- [Assigned task] Only one stretch of the data below is wanted: the lines from the one with "[Test](https://monkthex.github.io/testPart1)" through the one with "[Credits]() - [Games]()", repeated exactly.

[Stored data]
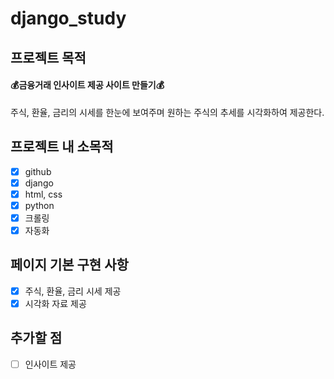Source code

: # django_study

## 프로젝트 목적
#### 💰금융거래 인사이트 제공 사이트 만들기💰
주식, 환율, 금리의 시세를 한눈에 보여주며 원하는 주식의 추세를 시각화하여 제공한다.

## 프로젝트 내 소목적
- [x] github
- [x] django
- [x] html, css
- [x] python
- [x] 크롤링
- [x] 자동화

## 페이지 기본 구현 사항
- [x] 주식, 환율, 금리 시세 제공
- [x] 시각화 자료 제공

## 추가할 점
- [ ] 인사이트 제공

---

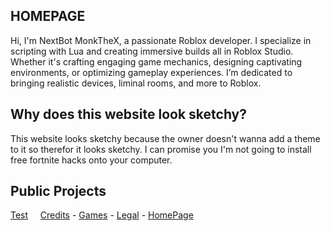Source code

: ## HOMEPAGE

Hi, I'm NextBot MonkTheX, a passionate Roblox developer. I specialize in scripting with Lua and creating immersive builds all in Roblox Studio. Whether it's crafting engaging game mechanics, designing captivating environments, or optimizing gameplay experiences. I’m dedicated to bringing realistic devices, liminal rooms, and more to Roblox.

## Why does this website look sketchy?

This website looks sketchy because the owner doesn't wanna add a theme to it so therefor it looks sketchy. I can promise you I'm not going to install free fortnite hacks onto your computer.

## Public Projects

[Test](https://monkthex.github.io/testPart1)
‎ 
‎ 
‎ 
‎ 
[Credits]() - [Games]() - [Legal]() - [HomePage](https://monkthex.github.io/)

- [Exercise answer]
[Test](https://monkthex.github.io/testPart1)
‎ 
‎ 
‎ 
‎ 
[Credits]() - [Games]() - [Legal]() - [HomePage](https://monkthex.github.io/)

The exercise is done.